# [Brief]
Repeat exactly, and only, the lines from the one containing "universe. That's not" through the end of the records.

┏━━

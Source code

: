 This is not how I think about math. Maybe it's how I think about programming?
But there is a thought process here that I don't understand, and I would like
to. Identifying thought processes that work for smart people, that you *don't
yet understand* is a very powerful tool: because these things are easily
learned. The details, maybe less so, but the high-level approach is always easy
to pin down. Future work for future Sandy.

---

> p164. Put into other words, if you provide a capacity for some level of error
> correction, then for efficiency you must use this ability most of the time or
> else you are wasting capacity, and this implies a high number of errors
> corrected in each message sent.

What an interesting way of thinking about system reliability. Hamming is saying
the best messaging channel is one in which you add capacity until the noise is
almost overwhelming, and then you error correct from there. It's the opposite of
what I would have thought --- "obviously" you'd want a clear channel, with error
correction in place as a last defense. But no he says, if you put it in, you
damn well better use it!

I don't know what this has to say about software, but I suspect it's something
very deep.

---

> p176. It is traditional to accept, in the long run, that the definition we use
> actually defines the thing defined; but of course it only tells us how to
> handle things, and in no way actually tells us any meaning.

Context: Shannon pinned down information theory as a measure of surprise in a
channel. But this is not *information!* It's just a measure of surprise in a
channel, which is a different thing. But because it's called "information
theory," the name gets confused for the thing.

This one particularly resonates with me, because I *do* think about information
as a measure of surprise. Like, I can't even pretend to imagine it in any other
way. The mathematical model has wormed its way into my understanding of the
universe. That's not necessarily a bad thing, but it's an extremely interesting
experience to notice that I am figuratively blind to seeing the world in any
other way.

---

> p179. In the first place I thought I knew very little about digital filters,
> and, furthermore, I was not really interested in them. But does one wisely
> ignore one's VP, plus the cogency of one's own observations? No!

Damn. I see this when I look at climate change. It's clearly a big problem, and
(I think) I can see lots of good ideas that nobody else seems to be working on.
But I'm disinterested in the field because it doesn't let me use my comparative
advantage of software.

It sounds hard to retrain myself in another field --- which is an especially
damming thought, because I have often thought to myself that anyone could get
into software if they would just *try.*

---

┗━━

# [Response area]
universe. That's not necessarily a bad thing, but it's an extremely interesting
experience to notice that I am figuratively blind to seeing the world in any
other way.

---

> p179. In the first place I thought I knew very little about digital filters,
> and, furthermore, I was not really interested in them. But does one wisely
> ignore one's VP, plus the cogency of one's own observations? No!

Damn. I see this when I look at climate change. It's clearly a big problem, and
(I think) I can see lots of good ideas that nobody else seems to be working on.
But I'm disinterested in the field because it doesn't let me use my comparative
advantage of software.

It sounds hard to retrain myself in another field --- which is an especially
damming thought, because I have often thought to myself that anyone could get
into software if they would just *try.*

---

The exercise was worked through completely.